Unfortunately, these events have such significant social and economic costs that they even transcend generations. Caruso (2017) explores the consequences of natural disasters that occurred during the twentieth century in the region. In his results, he finds, for example, that suffering a flood as a fetus is associated with 0.47 fewer years in education, a 10 % higher probability of being unemployed and a reduction in labor income of about 12 %. 

[The Caribbean islands] invariably find themselves as some of the biggest, if not the biggest, victims of climate change. When a hurricane strikes, it’s us. There is nowhere to evacuate to. Your GDP is destroyed in fractions of a second, with multiplications of 100 %, 200 %, literally gone in a few hours, and very little can be done about it. This is really challenging for small states.

Based on an interview with Karen-Mae Hill

Natural disasters also impact infrastructure, a key driver of growth and inclusion. Droughts and changing rainfall patterns can also compromise agricultural production. For example, southern Latin America has just experienced the worst drought since 1944, according to the World Meteorological Organization. It is estimated that this episode could cost between 2 % and 5 % of GDP in Argentina, Brazil, Paraguay and Uruguay, mainly due to the negative impacts on the agricultural, livestock and energy sectors (Perelmuter, 2023). 

The deterioration of ecosystems reduces the value of the services they provide, which are classified into four groups: (i) provisioning services, referring to the set of physical materials that people obtain from nature; (ii) regulating services, which include temperature moderation, water cycle regulation and air purification, among others; (iii) cultural or non-material services, which contemplate the aesthetic and recreational value of nature; and (iv) supporting services, referring to the processes that are necessary for all other ecosystem services and human life to be possible, including oxygen production (Millennium Ecosystem Assessment, 2005). 

Although economic activity tends to privilege provisioning services that have a market value, other services, which are more difficult to quantify and appropriate, are also essential. Tourism depends crucially on the aesthetic value of paradigmatic ecosystems in the region (cultural or non-material ecosystem services), such as the Caribbean beaches or the Amazon rainforest, while urban economic activity benefits from regulating services through the moderation of temperatures by vegetation. It also benefits from regulating services by depositing its wastes, where ecosystems intervene in the purification of air, soil and water.

Pollution, in particular, is a manifestation of environmental degradation with significant incidence in the region (AMAP and UNEP, 2019). Figure 4.5 shows the components associated with environmental health reported by the Environmental Protection Index (Block et al., 2024).
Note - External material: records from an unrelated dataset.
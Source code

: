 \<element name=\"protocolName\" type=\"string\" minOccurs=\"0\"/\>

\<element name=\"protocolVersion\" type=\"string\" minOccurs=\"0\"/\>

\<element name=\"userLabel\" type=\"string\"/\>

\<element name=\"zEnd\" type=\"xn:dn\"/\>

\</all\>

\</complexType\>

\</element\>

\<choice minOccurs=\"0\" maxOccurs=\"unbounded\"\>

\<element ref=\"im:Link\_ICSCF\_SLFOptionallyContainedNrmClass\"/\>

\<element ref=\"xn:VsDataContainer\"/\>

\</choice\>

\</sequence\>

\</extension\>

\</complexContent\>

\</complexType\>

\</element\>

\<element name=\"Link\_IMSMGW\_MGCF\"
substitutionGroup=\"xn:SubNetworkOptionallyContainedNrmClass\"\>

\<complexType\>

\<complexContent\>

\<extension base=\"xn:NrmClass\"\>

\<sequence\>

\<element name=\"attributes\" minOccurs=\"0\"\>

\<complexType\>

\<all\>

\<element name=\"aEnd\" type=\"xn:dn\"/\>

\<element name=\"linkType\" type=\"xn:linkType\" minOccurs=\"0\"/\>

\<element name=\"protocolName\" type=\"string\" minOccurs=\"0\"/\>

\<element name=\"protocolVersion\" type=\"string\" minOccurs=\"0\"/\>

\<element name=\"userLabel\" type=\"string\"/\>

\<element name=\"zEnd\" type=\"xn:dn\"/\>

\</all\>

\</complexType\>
The data reveal that, on average, the countries of the region present indicators significantly lower than those observed in OECD countries.
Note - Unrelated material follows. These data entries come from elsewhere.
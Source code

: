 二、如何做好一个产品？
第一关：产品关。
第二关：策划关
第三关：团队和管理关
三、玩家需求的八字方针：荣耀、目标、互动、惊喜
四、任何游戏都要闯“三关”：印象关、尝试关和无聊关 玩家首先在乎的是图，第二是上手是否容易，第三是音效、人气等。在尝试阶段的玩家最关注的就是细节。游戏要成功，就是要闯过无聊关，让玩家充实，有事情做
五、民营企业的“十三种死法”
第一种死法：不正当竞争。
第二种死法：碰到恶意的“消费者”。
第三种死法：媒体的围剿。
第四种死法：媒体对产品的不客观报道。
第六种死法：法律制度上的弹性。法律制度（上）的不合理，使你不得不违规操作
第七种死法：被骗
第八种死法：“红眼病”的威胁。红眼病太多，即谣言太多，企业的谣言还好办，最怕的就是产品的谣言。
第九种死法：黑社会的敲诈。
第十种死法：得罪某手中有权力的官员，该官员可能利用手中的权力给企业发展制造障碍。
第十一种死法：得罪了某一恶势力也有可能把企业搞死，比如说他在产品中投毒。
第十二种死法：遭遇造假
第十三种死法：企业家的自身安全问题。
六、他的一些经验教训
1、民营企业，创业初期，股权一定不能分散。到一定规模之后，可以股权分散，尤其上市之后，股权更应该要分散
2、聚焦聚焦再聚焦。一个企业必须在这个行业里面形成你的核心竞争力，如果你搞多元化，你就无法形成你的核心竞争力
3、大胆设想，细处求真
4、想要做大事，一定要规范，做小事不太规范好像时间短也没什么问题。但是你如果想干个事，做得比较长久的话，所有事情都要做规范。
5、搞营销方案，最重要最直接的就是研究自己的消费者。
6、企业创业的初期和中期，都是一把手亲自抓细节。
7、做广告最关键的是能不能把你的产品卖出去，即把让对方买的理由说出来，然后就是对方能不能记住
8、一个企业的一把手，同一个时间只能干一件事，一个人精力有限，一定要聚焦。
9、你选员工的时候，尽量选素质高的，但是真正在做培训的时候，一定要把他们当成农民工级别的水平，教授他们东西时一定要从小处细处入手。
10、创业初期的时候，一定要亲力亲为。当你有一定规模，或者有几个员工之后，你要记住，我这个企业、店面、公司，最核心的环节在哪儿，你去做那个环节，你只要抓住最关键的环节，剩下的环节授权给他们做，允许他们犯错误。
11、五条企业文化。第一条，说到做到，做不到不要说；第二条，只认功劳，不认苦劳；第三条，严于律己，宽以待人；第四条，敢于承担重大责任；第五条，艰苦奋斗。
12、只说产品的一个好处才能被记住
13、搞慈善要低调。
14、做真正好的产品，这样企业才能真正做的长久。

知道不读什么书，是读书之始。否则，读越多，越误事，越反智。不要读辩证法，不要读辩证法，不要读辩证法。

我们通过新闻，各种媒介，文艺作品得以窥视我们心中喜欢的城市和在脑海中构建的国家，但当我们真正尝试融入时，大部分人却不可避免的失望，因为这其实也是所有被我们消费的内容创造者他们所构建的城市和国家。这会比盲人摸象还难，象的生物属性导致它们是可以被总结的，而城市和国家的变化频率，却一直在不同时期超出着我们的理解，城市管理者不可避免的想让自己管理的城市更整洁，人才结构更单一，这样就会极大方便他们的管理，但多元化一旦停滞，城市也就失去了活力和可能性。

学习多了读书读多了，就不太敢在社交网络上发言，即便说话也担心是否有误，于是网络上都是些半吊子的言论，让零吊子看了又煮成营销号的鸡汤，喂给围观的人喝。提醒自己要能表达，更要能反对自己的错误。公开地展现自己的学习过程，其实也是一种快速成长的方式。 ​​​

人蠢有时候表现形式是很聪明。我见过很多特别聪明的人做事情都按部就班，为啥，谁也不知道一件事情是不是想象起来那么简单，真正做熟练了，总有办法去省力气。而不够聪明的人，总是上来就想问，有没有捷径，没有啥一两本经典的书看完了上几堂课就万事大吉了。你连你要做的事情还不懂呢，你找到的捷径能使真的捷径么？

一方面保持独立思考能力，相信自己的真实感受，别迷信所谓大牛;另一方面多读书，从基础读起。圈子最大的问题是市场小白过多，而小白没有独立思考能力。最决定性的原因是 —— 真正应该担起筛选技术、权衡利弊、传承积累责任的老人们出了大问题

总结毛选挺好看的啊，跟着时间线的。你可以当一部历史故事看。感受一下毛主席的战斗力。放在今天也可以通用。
There is abundant evidence of the welfare effects of pollution. Some analyses focus on air pollution caused by fossil fuels. For example, Rivera et al. (2024) provide evidence for Chile, where the expansion of solar power generation capacity was associated with a reduction in hospital admissions due to respiratory diseases.
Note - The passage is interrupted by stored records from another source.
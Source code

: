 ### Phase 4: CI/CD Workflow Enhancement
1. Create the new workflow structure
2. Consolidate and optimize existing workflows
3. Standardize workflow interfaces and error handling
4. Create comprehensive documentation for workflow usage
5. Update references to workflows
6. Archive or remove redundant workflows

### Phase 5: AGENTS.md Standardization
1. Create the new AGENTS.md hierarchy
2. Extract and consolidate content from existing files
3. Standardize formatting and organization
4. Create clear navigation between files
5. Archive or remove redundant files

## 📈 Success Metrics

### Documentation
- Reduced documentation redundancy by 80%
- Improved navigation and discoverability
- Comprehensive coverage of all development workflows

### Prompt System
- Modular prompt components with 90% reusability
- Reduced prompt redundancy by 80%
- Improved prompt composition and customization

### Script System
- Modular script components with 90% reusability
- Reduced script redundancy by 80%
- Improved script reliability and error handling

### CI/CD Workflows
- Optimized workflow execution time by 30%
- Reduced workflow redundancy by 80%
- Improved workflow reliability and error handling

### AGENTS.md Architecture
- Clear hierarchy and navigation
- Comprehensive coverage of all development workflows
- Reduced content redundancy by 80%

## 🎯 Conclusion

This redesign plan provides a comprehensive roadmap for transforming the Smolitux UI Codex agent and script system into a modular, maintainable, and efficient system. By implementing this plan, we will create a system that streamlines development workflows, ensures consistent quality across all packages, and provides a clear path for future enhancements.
There is robust evidence of acute episodes of ecosystem degradation that negatively impact human health. For example, impacts caused by vegetation loss due to the role of vegetation in improving air quality (Jones and McDermott, 2018), and by sudden reductions in populations of vultures and amphibians that are important for disease vector control (Frank and Sudarshan, 2024; Springborn et al., 2022). 

In addition, there is evidence of the negative impact on economic activity caused by the loss of key pest control species on agricultural production (Frank et al., 2024). Frank (2024) documents a one-third increase in pesticide use caused by the reduction of bat populations, and a consequent increase in infant mortality of 8 %.